Bruce C. Bereano's long and highly lucrative career as an Annapolis lobbyist could be damaged or destroyed if he knowingly signed an illegal contingency agreement, top Maryland legislators said yesterday.

House Speaker Casper R. Taylor Jr., Senate President Thomas V. Mike Miller and other lawmakers expressed dismay after The Sun reported yesterday that Bereano had entered into an apparently illegal agreement with a Baltimore-based social services company.

Lawmakers said the matter should be investigated by the State Ethics Commission, which has the power to impose severe sanctions on a lobbyist who breaks the ethics law - including revocation of the right to do business.

Over the years, Bereano has shown himself to be a political survivor - rebuilding his lobbying practice after a 1994 federal mail-fraud conviction and disbarment in 2000. To some legislators, however, another ethical violation could be the last straw.

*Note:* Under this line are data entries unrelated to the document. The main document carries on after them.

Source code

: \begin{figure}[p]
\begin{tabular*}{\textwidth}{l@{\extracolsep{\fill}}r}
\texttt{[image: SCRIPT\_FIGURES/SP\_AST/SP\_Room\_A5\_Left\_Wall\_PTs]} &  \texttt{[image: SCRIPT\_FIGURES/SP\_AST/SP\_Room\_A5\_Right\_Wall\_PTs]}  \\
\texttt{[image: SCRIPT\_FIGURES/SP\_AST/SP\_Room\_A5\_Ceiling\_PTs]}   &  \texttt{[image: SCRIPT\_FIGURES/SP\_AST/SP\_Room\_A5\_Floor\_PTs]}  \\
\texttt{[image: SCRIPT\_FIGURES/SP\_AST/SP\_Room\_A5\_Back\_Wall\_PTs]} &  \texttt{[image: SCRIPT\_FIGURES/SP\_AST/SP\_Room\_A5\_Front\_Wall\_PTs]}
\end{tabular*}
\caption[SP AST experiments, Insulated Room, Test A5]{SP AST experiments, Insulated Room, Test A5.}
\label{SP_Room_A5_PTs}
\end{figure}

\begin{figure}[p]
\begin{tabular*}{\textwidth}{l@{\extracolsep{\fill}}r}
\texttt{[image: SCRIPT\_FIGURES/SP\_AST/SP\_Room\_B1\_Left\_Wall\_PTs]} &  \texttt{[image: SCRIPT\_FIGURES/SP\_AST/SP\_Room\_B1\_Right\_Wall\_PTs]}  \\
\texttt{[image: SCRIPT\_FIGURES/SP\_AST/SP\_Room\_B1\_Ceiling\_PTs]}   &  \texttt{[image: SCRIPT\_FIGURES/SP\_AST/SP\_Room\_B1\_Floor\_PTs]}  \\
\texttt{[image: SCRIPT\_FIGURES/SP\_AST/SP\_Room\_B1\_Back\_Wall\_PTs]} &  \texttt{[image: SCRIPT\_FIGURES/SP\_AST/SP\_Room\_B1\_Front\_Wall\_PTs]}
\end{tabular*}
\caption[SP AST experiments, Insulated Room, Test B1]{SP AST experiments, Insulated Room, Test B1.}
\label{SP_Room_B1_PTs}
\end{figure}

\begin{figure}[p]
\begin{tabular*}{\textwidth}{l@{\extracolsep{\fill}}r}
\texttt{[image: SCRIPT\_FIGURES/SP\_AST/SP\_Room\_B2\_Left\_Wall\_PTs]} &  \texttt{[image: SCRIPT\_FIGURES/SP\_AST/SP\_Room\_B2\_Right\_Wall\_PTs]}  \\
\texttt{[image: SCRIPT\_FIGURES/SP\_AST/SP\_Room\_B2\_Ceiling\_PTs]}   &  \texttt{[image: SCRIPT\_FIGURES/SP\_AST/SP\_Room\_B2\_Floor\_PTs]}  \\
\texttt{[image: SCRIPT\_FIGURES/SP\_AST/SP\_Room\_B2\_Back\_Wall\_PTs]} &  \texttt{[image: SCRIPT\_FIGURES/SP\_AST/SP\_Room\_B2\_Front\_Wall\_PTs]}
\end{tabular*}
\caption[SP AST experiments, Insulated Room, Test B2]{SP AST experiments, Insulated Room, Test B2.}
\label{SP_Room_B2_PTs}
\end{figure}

"In any arena that you are operating in, you can only push the envelope so far and so many times before destroying yourself," Taylor said.

Asked whether a finding that Bereano had broken the law would destroy his relationship with the General Assembly, Taylor said: "I think you can reach that conclusion."

Miller expressed disbelief that Bereano "would knowingly and so flagrantly violate the law." The Senate president said that if Bereano were found to have broken ethics laws, it would "absolutely, positively, unequivocally" hurt his ability to do business in Annapolis.

"If in fact he knowingly violated the law with regard to legislative ethics, I think it would damage his reputation with every member of the General Assembly - including the presiding officers," Miller said.

A cut of the pay

For the third straight day, Bereano did not return phone calls about his September agreement with Mercer Ventures Inc., also known as Social Work Associates.

The agreement, a copy of which was obtained by The Sun, includes a provision under which Bereano would receive 1 percent of the first year's payments for any contract he helped the company secure from the state.

State ethics officials, when read the language of the provision, said it appeared to be an illegal "contingency" contract - a practice that has been banned in legislative lobbying since 1979 and in procurement lobbying since 1994.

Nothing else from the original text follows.